The AngularJS project is relatively new. It was first introduced in 2009. During this time, several versions were released and a dense community has gathered around the product. The success of the project was largely determined by its parent, Google. Good geeks treat the releases of the corporation with special trepidation, especially when it comes to tools for developers. This time it turned out the same. I won't go into the technical jungle, but I'd rather tell you right away why this framework hooked a lot of developers. On the one hand, AngularJS has a fairly low barrier to entry compared to many similar solutions. On the other hand, the documentation is slightly controversial. It seems to be well structured, there are code examples, but some things are extremely poorly covered. You will have to deal with them on your own, studying the sources or requesting comments from colleagues in the shop. For example, Misko Hevery's comments on StackOverflow and watching an AngularJS video can help you understand how scopes work. Angular developers have moved away from the traditional idea: "HTML is the enemy and must be fought against." Instead, they decided to naturally extend the markup language by introducing additional directives. The more tests cover the code, the less chance of unexpected surprises. Angular developers agree with this approach, so the framework out of the box is friendly to writing tests. To output something to the content of an object, you do not need to write bulky style constructions or something like that in the template. It is enough to enclose the expression in double curly braces, and that's it, the data will be processed.

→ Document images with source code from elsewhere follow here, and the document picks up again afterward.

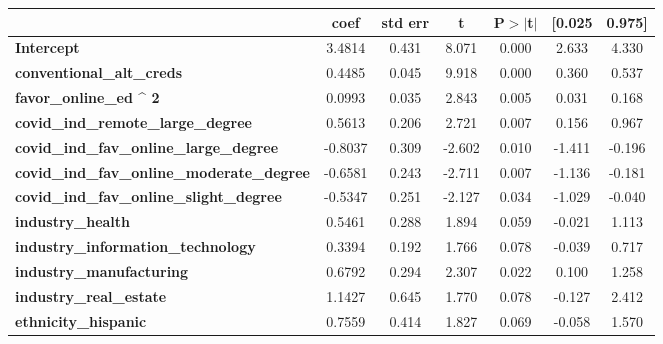 {
\def\sym#1{\ifmmode^{#1}\else\(^{#1}\)\fi}
\begin{tabular}{lcccccc}
\toprule
                                                   & \textbf{coef} & \textbf{std err} & \textbf{t} & \textbf{P$> |$t$|$} & \textbf{[0.025} & \textbf{0.975]}  \\
\midrule
\textbf{Intercept}                                 &       3.4814  &        0.431     &     8.071  &         0.000        &        2.633    &        4.330     \\
\textbf{conventional\_alt\_creds}                  &       0.4485  &        0.045     &     9.918  &         0.000        &        0.360    &        0.537     \\
\textbf{favor\_online\_ed ^ 2}                     &       0.0993  &        0.035     &     2.843  &         0.005        &        0.031    &        0.168     \\
\textbf{covid\_ind\_remote\_large\_degree}         &       0.5613  &        0.206     &     2.721  &         0.007        &        0.156    &        0.967     \\
\textbf{covid\_ind\_fav\_online\_large\_degree}    &      -0.8037  &        0.309     &    -2.602  &         0.010        &       -1.411    &       -0.196     \\
\textbf{covid\_ind\_fav\_online\_moderate\_degree} &      -0.6581  &        0.243     &    -2.711  &         0.007        &       -1.136    &       -0.181     \\
\textbf{covid\_ind\_fav\_online\_slight\_degree}   &      -0.5347  &        0.251     &    -2.127  &         0.034        &       -1.029    &       -0.040     \\
\textbf{industry\_health}                          &       0.5461  &        0.288     &     1.894  &         0.059        &       -0.021    &        1.113     \\
\textbf{industry\_information\_technology}         &       0.3394  &        0.192     &     1.766  &         0.078        &       -0.039    &        0.717     \\
\textbf{industry\_manufacturing}                   &       0.6792  &        0.294     &     2.307  &         0.022        &        0.100    &        1.258     \\
\textbf{industry\_real\_estate}                    &       1.1427  &        0.645     &     1.770  &         0.078        &       -0.127    &        2.412     \\
\textbf{ethnicity\_hispanic}                       &       0.7559  &        0.414     &     1.827  &         0.069        &       -0.058    &        1.570     \\

\end{tabular}}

Directives are one of the key features of Angular. They allow the developer to describe the behavior of individual elements and extend the HTML syntax. Angular comes with only a basic set of directives. However, no one prevents us from expanding it with our own developments. Correctly created directives can be used in other projects as well. Some developers even practice putting their collections of components in the public domain. I said for a reason that directives are one of the key features. Novice developers often ignore this thought and begin to trick things in their own way - they modify the DOM directly. In no case should this be done. Why? Firstly, this is what the sacred commandments of Angular say, and secondly, the developer is deprived of goodies like reusing his own work, simple code maintenance, and so on. There are many negative reviews about Angular's performance. According to some claims, the performance of the framework is not good enough and not suitable for serious applications. For example, you can often come across examples whose authors demonstrate the unsuitability of the framework for processing tens of thousands of objects. "Angular slows down with its advanced bindings!" - ardent opponents shout. Upon closer examination of the examples, it becomes obvious that the problem is far-fetched and their authors did not bother to read the documentation and supporting materials from the official blog to the end. To dispel the performance myths once and for all, let's take a look at the mysterious essence of scope. Scope is not a model, and you shouldn't try to make one out of it. Nothing good will come of it.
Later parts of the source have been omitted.